On 22 May 2025, the US Food and Drug Administration (FDA) approved Bio-Thera Solutions’ Starjemza (ustekinumab-hmny), a biosimilar ustekinumab referencing Janssen/Johnson & Johnson’s Stelara.
Ustekinumab is a humanized monoclonal antibody that interferes with the triggering of the body’s inflammatory response through the suppression of certain cytokines. Specifically, it blocks interleukin IL 12 and IL 23 which help activate certain T cells. It binds to the p 40 subunit of both IL 12 and IL 23 so that they subsequently cannot bind to their receptors. It is indicated for the treatment of Crohn’s disease, psoriasis and psoriatic arthritis [1].
Starjemza/BAT2206 (ustekinumab-hmny) is indicated for Crohn’s disease, juvenile plaque psoriasis, juvenile psoriatic arthritis, plaque psoriasis, psoriatic arthritis, and ulcerative colitis. It will be available in 45 mg/0.5 mL and 130 mg/26 mL vials for subcutaneous injection.

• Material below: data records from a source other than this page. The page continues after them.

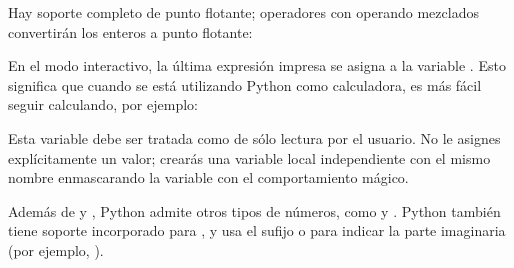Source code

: \documentclass[a5paper,10pt,spanish]{sphinxmanual}
\begin{document}
\sphinxAtStartPar
Hay soporte completo de punto flotante; operadores con operando mezclados convertirán los enteros a punto flotante:

\begin{sphinxVerbatim}[commandchars=\\\{\}]
    
\end{sphinxVerbatim}

\sphinxAtStartPar
En el modo interactivo, la última expresión impresa se asigna a la variable \sphinxcode{\sphinxupquote{\_}}.  Esto significa que cuando se está utilizando Python como calculadora, es más fácil seguir calculando, por ejemplo:

\begin{sphinxVerbatim}[commandchars=\\\{\}]
    
  
  
  
 
\end{sphinxVerbatim}

\sphinxAtStartPar
Esta variable debe ser tratada como de sólo lectura por el usuario. No le asignes explícitamente un valor; crearás una variable local independiente con el mismo nombre enmascarando la variable con el comportamiento mágico.

\sphinxAtStartPar
Además de  y , Python admite otros tipos de números, como  y . Python también tiene soporte incorporado para , y usa el sufijo  o  para indicar la parte imaginaria (por ejemplo, ).
\end{document}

The FDA approved Starjemza/BAT2206 based on Bio-Thera’s comprehensive analytical, non-clinical, and clinical data. Extensive characterization confirmed biosimilarity to US/EU Stelara in structural, physicochemical, and biological properties. A Phase I study in healthy volunteers compared pharmacokinetics, safety, and immunogenicity between Starjemza and Stelara, while a Phase III trial in moderate-to-severe plaque psoriasis patients demonstrated comparable efficacy, safety, and immunogenicity. The evidence confirmed Starjemza’s similarity to the reference product.
This is Bio-Thera’s third biosimilar product approved in the US. The other two are Tofidence/BAT1806 (tocilizumab-bavi) [2], marketed by Biogen, and Avzivi (bevacizumab-tnjn) [3], marketed by Sandoz, approved in 2024 and 2021 respectively.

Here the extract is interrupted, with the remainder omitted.